__Directions__:
Filter the lines below, keeping each one that holds "رهیافت".
Start of Provided data
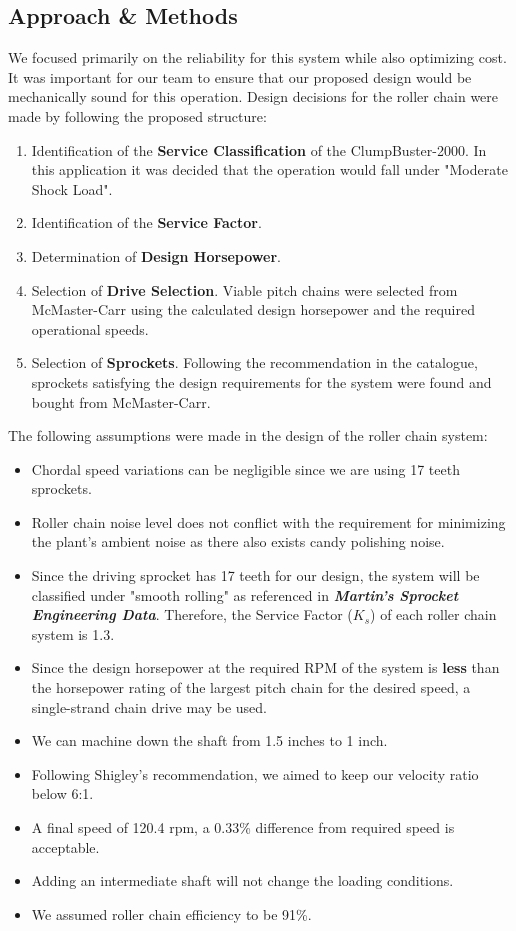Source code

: \documentclass[letterpaper,12pt]{article}
\begin{document}
\subsection{Approach \& Methods}
We focused primarily on the reliability for this system while also optimizing cost. It was important for our team to ensure that our proposed design would be mechanically sound for this operation. Design decisions for the roller chain were made by following the proposed structure:
\begin{enumerate}
    \itemsep0em
    \item Identification of the \textbf{Service Classification} of the ClumpBuster-2000. In this application it was decided that the operation would fall under "Moderate Shock Load".
    \item Identification of the \textbf{Service Factor}.
    \item Determination of \textbf{Design Horsepower}.
    \item Selection of \textbf{Drive Selection}. Viable pitch chains were selected from McMaster-Carr using the calculated design horsepower and the required operational speeds.
    \item Selection of \textbf{Sprockets}. Following the recommendation in the catalogue, sprockets satisfying the design requirements for the system were found and bought from McMaster-Carr.
\end{enumerate}

\noindent The following assumptions were made in the design of the roller chain system:
\begin{itemize}
    \itemsep0em
    \item Chordal speed variations can be negligible since we are using 17 teeth sprockets.
    \item Roller chain noise level does not conflict with the requirement for minimizing the plant's ambient noise as there also exists candy polishing noise.
    \item Since the driving sprocket has 17 teeth for our design, the system will be classified under "smooth rolling" as referenced in \textbf{\textit{Martin's Sprocket Engineering Data}}. Therefore, the Service Factor ($K_s$) of each roller chain system is 1.3.
    \item Since the design horsepower at the required RPM of the system is \textbf{less} than the horsepower rating of the largest pitch chain for the desired speed, a single-strand chain drive may be used.
    \item We can machine down the shaft from 1.5 inches to 1 inch.
    \item Following Shigley's recommendation, we aimed to keep our velocity ratio below 6:1.
    \item A final speed of 120.4 rpm, a 0.33\% difference from required speed is acceptable.
    \item Adding an intermediate shaft will not change the loading conditions.
    \item We assumed roller chain efficiency to be 91\%.
\end{itemize}
\end{document}
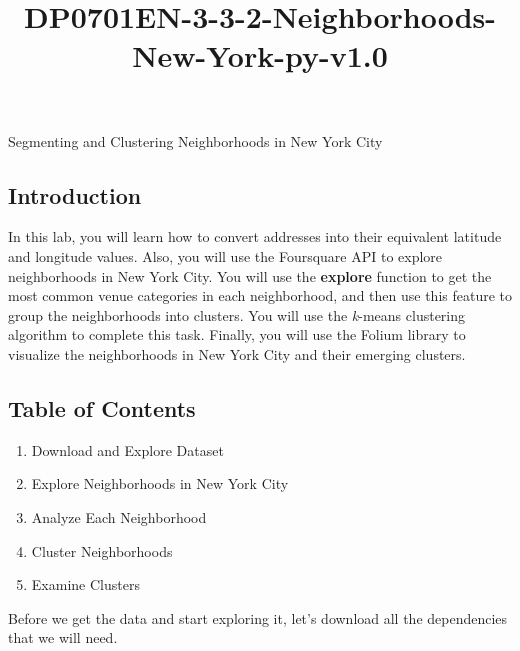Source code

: \documentclass[11pt]{article}
\title{DP0701EN-3-3-2-Neighborhoods-New-York-py-v1.0}
\begin{document}
    
    \maketitle
    
    

    
    Segmenting and Clustering Neighborhoods in New York City

    \hypertarget{introduction}{%
\subsection{Introduction}\label{introduction}}

In this lab, you will learn how to convert addresses into their
equivalent latitude and longitude values. Also, you will use the
Foursquare API to explore neighborhoods in New York City. You will use
the \textbf{explore} function to get the most common venue categories in
each neighborhood, and then use this feature to group the neighborhoods
into clusters. You will use the \emph{k}-means clustering algorithm to
complete this task. Finally, you will use the Folium library to
visualize the neighborhoods in New York City and their emerging
clusters.

    \hypertarget{table-of-contents}{%
\subsection{Table of Contents}\label{table-of-contents}}

\begin{enumerate}
\def\labelenumi{\arabic{enumi}.}
\item
  Download and Explore Dataset
\item
  Explore Neighborhoods in New York City
\item
  Analyze Each Neighborhood
\item
  Cluster Neighborhoods
\item
  Examine Clusters\\
\end{enumerate}

    Before we get the data and start exploring it, let's download all the
dependencies that we will need.
\end{document}
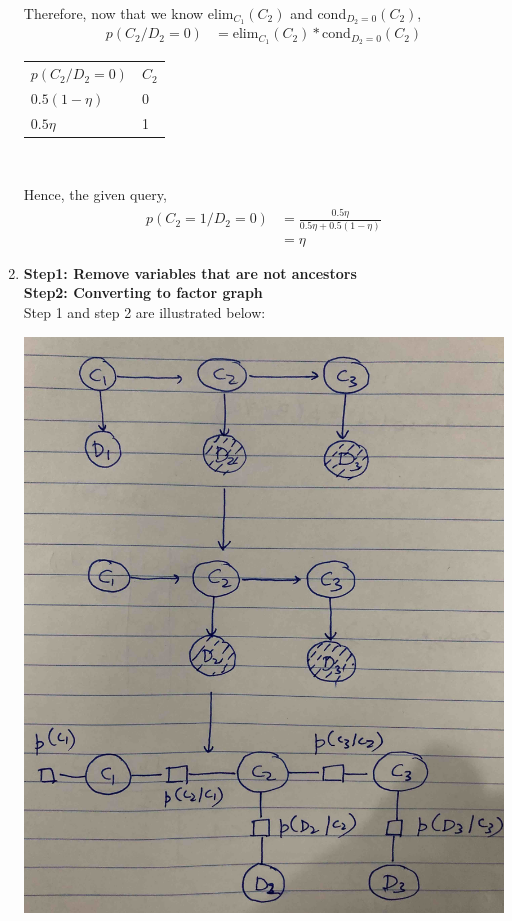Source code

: \documentclass[12pt]{article}
\begin{document}
\begin{enumerate}[label=(\alph*)]
\begin{center}
\begin{tabular}{ll}
  \end{tabular} \newline \\
  \end{center}
  Therefore, now that we know elim$_{C_1}(C_2)$ and cond$_{D_2 = 0} (C_2)$,
  \begin{align*}
  p(C_2/ D_2 = 0) &= \text{elim}_{C_1}(C_2) * \text{cond}_{D_2 = 0} (C_2)
  \end{align*}
  \begin{center}
  \begin{tabular}{ll}
  $p(C_2/ D_2 = 0)$ & $C_2$  \\
  $0.5 (1-\eta)$            & 0       \\
  $0.5 \eta$               & 1       \\
  \end{tabular} \newline \\
  \end{center}
  Hence, the given query,
  \begin{align*}
  p(C_2 = 1/ D_2 = 0) &= \frac{0.5 \eta}{0.5 \eta + 0.5 (1-\eta)} \\
  &= \eta
  \end{align*}
  \item 
  \textbf{Step1: Remove variables that are not ancestors} \\
  \textbf{Step2: Converting to factor graph} \\
  Step 1 and step 2 are illustrated below:
  \begin{center}
  \includegraphics[scale=0.1]{IMG_2279.jpg}

\end{center}
\end{enumerate}
\end{document}
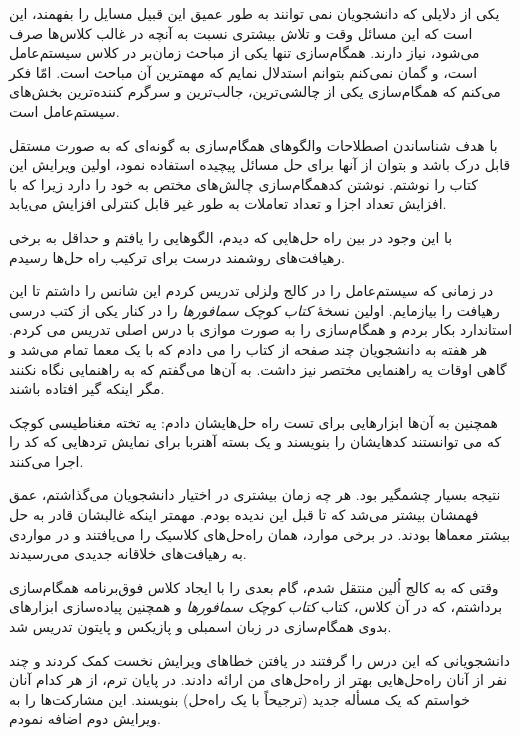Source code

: \documentclass{book}
\begin{document}
یکی از دلایلی که دانشجویان نمی توانند به طور عمیق این قبیل مسایل را بفهمند، این است که این مسائل وقت و تلاش بیشتری نسبت به 
آنچه در غالب کلاس‌ها صرف می‌شود، نیاز دارند. 
همگام‌سازی تنها یکی از مباحث زمان‌بر در کلاس سیستم‌عامل  است،
و گمان نمی‌کنم بتوانم استدلال نمایم که مهمترین آن مباحث است. 
امّا فکر می‌کنم که همگام‌سازی یکی از چالشی‌ترین، جالب‌ترین و سرگرم‌ کننده‌ترین بخش‌های سیستم‌عامل است.

با هدف شناساندن  اصطلاحات والگوهای همگام‌سازی به گونه‌ای که به صورت مستقل قابل درک باشد و بتوان از آنها برای حل مسائل پیچیده استفاده نمود، 
اولین ویرایش این کتاب را نوشتم.
نوشتن کدهمگام‌سازی چالش‌های مختص به خود را دارد زیرا که با افزایش تعداد اجزا و تعداد تعاملات به طور غیر قابل کنترلی افزایش می‌‌یابد.

با این وجود در بین راه حل‌هایی که دیدم، الگوهایی را یافتم و حداقل به برخی رهیافت‌های روشمند درست برای ترکیب راه حل‌ها رسیدم.

در زمانی که سیستم‌عامل را در کالج ولزلی تدریس کردم این شانس را داشتم تا این رهیافت را بیازمایم. 
اولین نسخهٔ \emph{کتاب کوچک سمافورها} را در کنار یکی از کتب درسی استاندارد بکار بردم و همگام‌سازی را به صورت موازی با درس اصلی تدریس می کردم.
هر هفته به دانشجویان چند صفحه از کتاب را می دادم که با یک معما تمام می‌شد و گاهی اوقات یه راهنمایی مختصر نیز داشت. 
به آن‌ها می‌گفتم که به راهنمایی نگاه نکنند مگر اینکه گیر افتاده باشند.

همچنین به آن‌ها ابزارهایی برای تست راه حل‌هایشان دادم: 
یه تخته مغناطیسی کوچک که می توانستند کدهایشان را بنویسند و یک بسته آهنربا برای نمایش تردهایی که کد را اجرا می‌کنند.

نتیجه بسیار چشمگیر بود. 
هر چه زمان بیشتری در اختیار دانشجویان می‌گذاشتم، عمق فهمشان بیشتر می‌شد که تا قبل این ندیده بودم. 
    مهمتر اینکه غالبشان قادر به حل بیشتر معماها بودند.
    در برخی موارد،‌ همان راه‌حل‌های کلاسیک را می‌یافتند و در مواردی به رهیافت‌های خلاقانه جدیدی می‌رسیدند. 
    
وقتی که به کالج اُلین منتقل شدم،‌ 
گام بعدی را با ایجاد کلاس فوق‌برنامه همگام‌سازی برداشتم، که در آن کلاس، کتاب \emph{کتاب کوچک سمافورها}  
و همچنین پیاده‌سازی ابزارهای بدوی همگام‌سازی در زبان اسمبلی  و پازیکس و پایتون تدریس شد.

دانشجویانی که این درس را گرفتند در یافتن خطاهای ویرایش نخست کمک کردند و چند نفر از آنان راه‌حل‌هایی بهتر از راه‌حل‌های من ارائه دادند. 
در پایان ترم، از هر کدام آنان خواستم که یک مسأله جدید (ترجیحاً با یک راه‌حل) بنویسند. این مشارکت‌ها را به ویرایش دوم اضافه نمودم. 
\end{document}
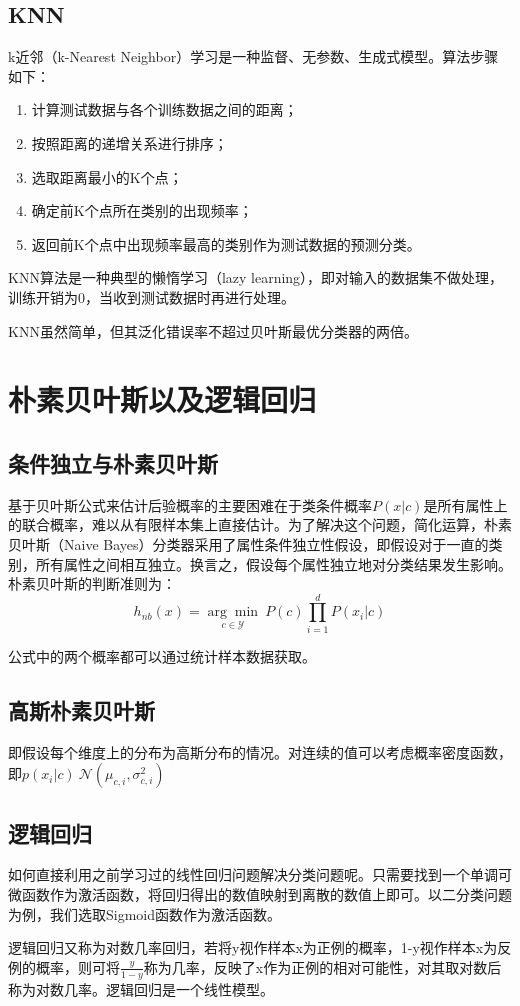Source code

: \documentclass[12pt]{article}
\begin{document}
\subsection{KNN}
k近邻（k-Nearest Neighbor）学习是一种监督、无参数、生成式模型。算法步骤如下：
\begin{enumerate}
    \item 计算测试数据与各个训练数据之间的距离；
    \item 按照距离的递增关系进行排序；
    \item 选取距离最小的K个点；
    \item 确定前K个点所在类别的出现频率；
    \item 返回前K个点中出现频率最高的类别作为测试数据的预测分类。
\end{enumerate}\par
KNN算法是一种典型的懒惰学习（lazy learning），即对输入的数据集不做处理，训练开销为0，当收到测试数据时再进行处理。\par
KNN虽然简单，但其泛化错误率不超过贝叶斯最优分类器的两倍。\par
\section{朴素贝叶斯以及逻辑回归}
\subsection{条件独立与朴素贝叶斯}
基于贝叶斯公式来估计后验概率的主要困难在于类条件概率$P(x|c)$是所有属性上的联合概率，难以从有限样本集上直接估计。为了解决这个问题，简化运算，朴素贝叶斯（Naive Bayes）分类器采用了属性条件独立性假设，即假设对于一直的类别，所有属性之间相互独立。换言之，假设每个属性独立地对分类结果发生影响。朴素贝叶斯的判断准则为：
\[h_{nb}(x)=\underset{c\in\mathcal{Y}}{\arg \min}\ P(c)\prod_{i=1}^dP(x_i|c)\]\par
公式中的两个概率都可以通过统计样本数据获取。\par
\subsection{高斯朴素贝叶斯}
即假设每个维度上的分布为高斯分布的情况。对连续的值可以考虑概率密度函数，即$p(x_i|c)~\mathcal{N}(\mu_{c,i},\sigma^2_{c,i})$\par
\subsection{逻辑回归}
如何直接利用之前学习过的线性回归问题解决分类问题呢。只需要找到一个单调可微函数作为激活函数，将回归得出的数值映射到离散的数值上即可。以二分类问题为例，我们选取Sigmoid函数作为激活函数。\par
逻辑回归又称为对数几率回归，若将y视作样本x为正例的概率，1-y视作样本x为反例的概率，则可将$\frac{y}{1-y}$称为几率，反映了x作为正例的相对可能性，对其取对数后称为对数几率。逻辑回归是一个线性模型。\par
\end{document}
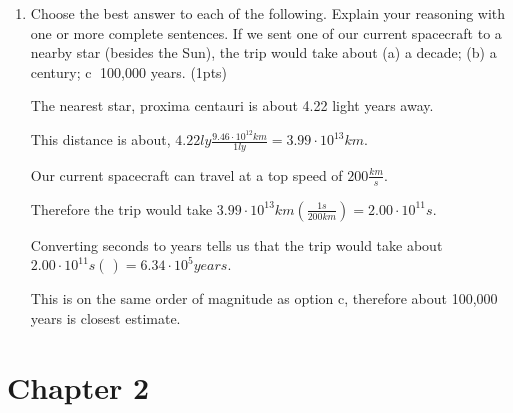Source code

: \documentclass{article}
\begin{document}
\begin{enumerate}
    \item Choose the best answer to each of the following. Explain your reasoning with one or more complete sentences. 
    If we sent one of our current spacecraft to a nearby star (besides the Sun), the trip would take about 
    (a) a decade; 
    (b) a century; 
    \textcircled{c} 100,000 years. (1pts)

    The nearest star, proxima centauri is about 4.22 light years away.
    
    This distance is about, $4.22\si{ly}\frac{9.46 \cdot 10^{12} \si{km}}{1\si{ly}} = 3.99 \cdot 10^{13} \si{km}$.
    
    Our current spacecraft can travel at a top speed of $200 \si{\frac{km}{s}}$.

    Therefore the trip would take $3.99 \cdot 10^{13} \si{km} \left( \frac{1 \si{s}}{200 \si{km}} \right) = 2.00 \cdot 10^{11} \si{s}$.

    Converting seconds to years tells us that the trip would take about $2.00 \cdot 10^{11} \si{s} \left( \frac{}{} \right) = 6.34 \cdot 10^5 \si{years}$.

    This is on the same order of magnitude as option c, therefore about 100,000 years is closest estimate.
    
\end{enumerate}


\section{Chapter 2}
\end{document}
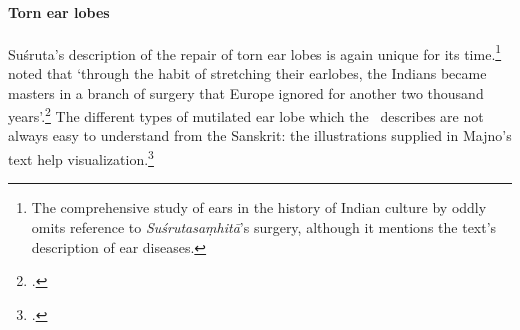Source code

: 
%



\paragraph{Torn ear lobes}

Suśruta's description of the repair of torn ear lobes is again unique for
its time.\footnote{The comprehensive study of ears in the history of Indian culture 
by \citet{boll-2010} oddly omits reference to \emph{Suśrutasaṃhitā}'s surgery, 
although it mentions the text's description of ear diseases.}  
\citeauthor{majn-1975} noted that `through the habit of
stretching their earlobes, the Indians became masters in a branch of surgery
that Europe ignored for another two thousand years'.\footcite[291]{majn-1975}  
The different types of
mutilated ear lobe which the \SS\ describes are not always easy to understand
from the Sanskrit: the illustrations supplied in Majno's text help
visualization.\footcites[290--291]{majn-1975}[reproduced with permission 
in][92--93]{wuja-2003}

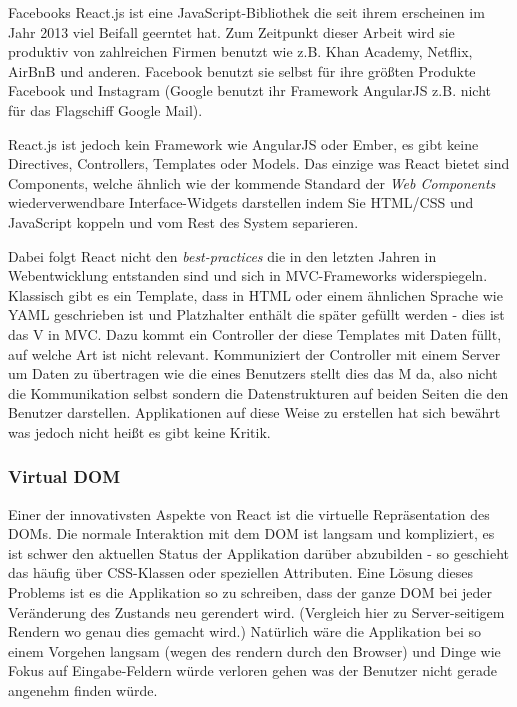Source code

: \documentclass[12pt,twoside]{book}
\begin{document}
Facebooks React.js\cite{react} ist eine JavaScript-Bibliothek die seit ihrem erscheinen im Jahr 2013 viel Beifall geerntet hat. Zum Zeitpunkt dieser Arbeit wird sie produktiv von zahlreichen Firmen benutzt wie z.B. Khan Academy\cite{khan}, Netflix\cite{netflix}, AirBnB\cite{airbnb} und anderen. Facebook benutzt sie selbst für ihre größten Produkte Facebook und Instagram (Google benutzt ihr Framework AngularJS z.B. nicht für das Flagschiff Google Mail).

React.js ist jedoch kein Framework wie AngularJS oder Ember, es gibt keine Directives, Controllers, Templates oder Models. Das einzige was React bietet sind Components, welche ähnlich wie der kommende Standard der \textit{Web Components}\cite{webcomponents} wiederverwendbare Interface-Widgets darstellen indem Sie HTML/CSS und JavaScript koppeln und vom Rest des System separieren.

Dabei folgt React nicht den \textit{best-practices} die in den letzten Jahren in Webentwicklung entstanden sind und sich in MVC-Frameworks widerspiegeln. Klassisch gibt es ein Template, dass in HTML oder einem ähnlichen Sprache wie YAML geschrieben ist und Platzhalter enthält die später gefüllt werden - dies ist das V in MVC.
Dazu kommt ein Controller der diese Templates mit Daten füllt, auf welche Art ist nicht relevant. Kommuniziert der Controller mit einem Server um Daten zu übertragen wie die eines Benutzers stellt dies das M da, also nicht die Kommunikation selbst sondern die Datenstrukturen auf beiden Seiten die den Benutzer darstellen.
Applikationen auf diese Weise zu erstellen hat sich bewährt was jedoch nicht heißt es gibt keine Kritik.

\subsubsection{Virtual DOM}

Einer der innovativsten Aspekte von React ist die virtuelle Repräsentation des DOMs\cite{DOM}. Die normale Interaktion mit dem DOM ist langsam und kompliziert, es ist schwer den aktuellen Status der Applikation darüber abzubilden - so geschieht das häufig über CSS-Klassen oder speziellen Attributen.
Eine Lösung dieses Problems ist es die Applikation so zu schreiben, dass der ganze DOM bei jeder Veränderung des Zustands neu gerendert wird. (Vergleich hier zu Server-seitigem Rendern wo genau dies gemacht wird.) Natürlich wäre die Applikation bei so einem Vorgehen langsam (wegen des rendern durch den Browser) und Dinge wie Fokus auf Eingabe-Feldern würde verloren gehen was der Benutzer nicht gerade angenehm finden würde.
\end{document}
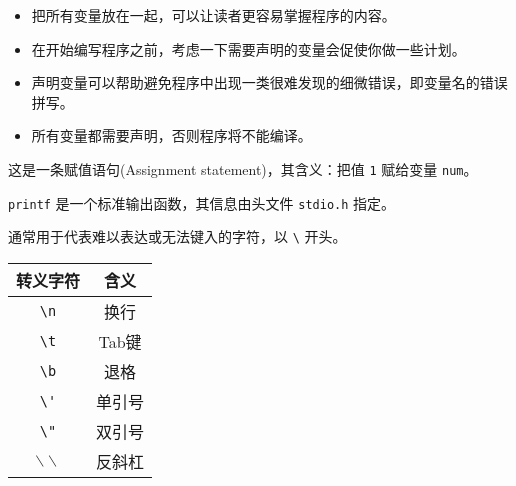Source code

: \begin{frame}[fragile]
\begin{itemize} 
\item 把所有变量放在一起，可以让读者更容易掌握程序的内容。
\\[0.1in]
\item  在开始编写程序之前，考虑一下需要声明的变量会促使你做一些计划。\\[0.1in]
\item  声明变量可以帮助避免程序中出现一类很难发现的细微错误，即变量名的错误拼写。\\[0.1in]
\item  所有变量都需要声明，否则程序将不能编译。
\end{itemize}
\end{frame}


\begin{frame}[fragile]


 
这是一条赋值语句(Assignment statement)，其含义：把值 \lstinline|1| 赋给变量 \lstinline|num|。
 
\end{frame}


\begin{frame}[fragile]

 

\lstinline|printf| 是一个标准输出函数，其信息由头文件 \lstinline|stdio.h| 指定。
%
% 
\end{frame}


\begin{frame}[fragile]
 
通常用于代表难以表达或无法键入的字符，以 \lstinline|\| 开头。
 
\begin{table}
\centering
\begin{tabular}{c|c} \hline
转义字符 & 含义 \\[.1in] \hline  
\lstinline|\n| & 换行\\[.1in]
\lstinline|\t| & Tab键\\[.1in]
\lstinline|\b| & 退格\\[.1in]
\lstinline|\'| & 单引号\\[.1in]
\lstinline|\"| & 双引号\\[.1in]
$\backslash\backslash$ & 反斜杠\\[.1in]
\hline 
\end{tabular}
\end{table}
\end{frame}


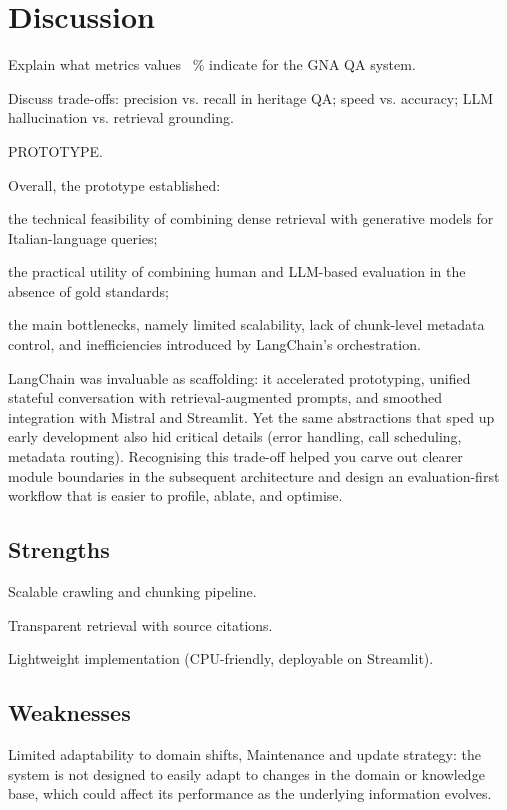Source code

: \chapter{Discussion}
\label{chap:discussion}
\begin{spacing}{1.5}

Explain what metrics values ~\% indicate for the GNA QA system.

Discuss trade-offs: precision vs. recall in heritage QA; speed vs. accuracy; LLM hallucination vs. retrieval grounding.

PROTOTYPE.

Overall, the prototype established:

the technical feasibility of combining dense retrieval with generative models for Italian-language queries;

the practical utility of combining human and LLM-based evaluation in the absence of gold standards;

the main bottlenecks, namely limited scalability, lack of chunk-level metadata control, and inefficiencies introduced by LangChain’s orchestration.

LangChain was invaluable as scaffolding: it accelerated prototyping, unified stateful conversation with retrieval-augmented prompts, and smoothed integration with Mistral and Streamlit. Yet the same abstractions that sped up early development also hid critical details (error handling, call scheduling, metadata routing). Recognising this trade-off helped you carve out clearer module boundaries in the subsequent architecture and design an evaluation-first workflow that is easier to profile, ablate, and optimise.

\section{Strengths}
Scalable crawling and chunking pipeline.

Transparent retrieval with source citations.

Lightweight implementation (CPU-friendly, deployable on Streamlit).

\section{Weaknesses}

Limited adaptability to domain shifts, Maintenance and update strategy: the system is not designed to easily adapt to changes in the domain or knowledge base, which could affect its performance as the underlying information evolves.


\end{spacing}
End of Provided data
__Task result__:
با این وجود در بین راه حل‌هایی که دیدم، الگوهایی را یافتم و حداقل به برخی رهیافت‌های روشمند درست برای ترکیب راه حل‌ها رسیدم.
در زمانی که سیستم‌عامل را در کالج ولزلی تدریس کردم این شانس را داشتم تا این رهیافت را بیازمایم. 
    در برخی موارد،‌ همان راه‌حل‌های کلاسیک را می‌یافتند و در مواردی به رهیافت‌های خلاقانه جدیدی می‌رسیدند. 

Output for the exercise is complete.